[TASK DESCRIPTION]
Should any entry hold a picture, omit that picture and copy the rest of the entry exactly.

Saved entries
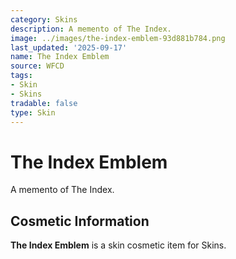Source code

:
 ```yaml
---
category: Skins
description: A memento of The Index.
image: ../images/the-index-emblem-93d881b784.png
last_updated: '2025-09-17'
name: The Index Emblem
source: WFCD
tags:
- Skin
- Skins
tradable: false
type: Skin
---
```


# The Index Emblem

A memento of The Index.

## Cosmetic Information

**The Index Emblem** is a skin cosmetic item for Skins.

[SOLUTION TO THIS PROBLEM]
Source code

:
 ```yaml
---
category: Skins
description: A memento of The Index.
image: ../images/the-index-emblem-93d881b784.png
last_updated: '2025-09-17'
name: The Index Emblem
source: WFCD
tags:
- Skin
- Skins
tradable: false
type: Skin
---
```


# The Index Emblem

A memento of The Index.

## Cosmetic Information

**The Index Emblem** is a skin cosmetic item for Skins.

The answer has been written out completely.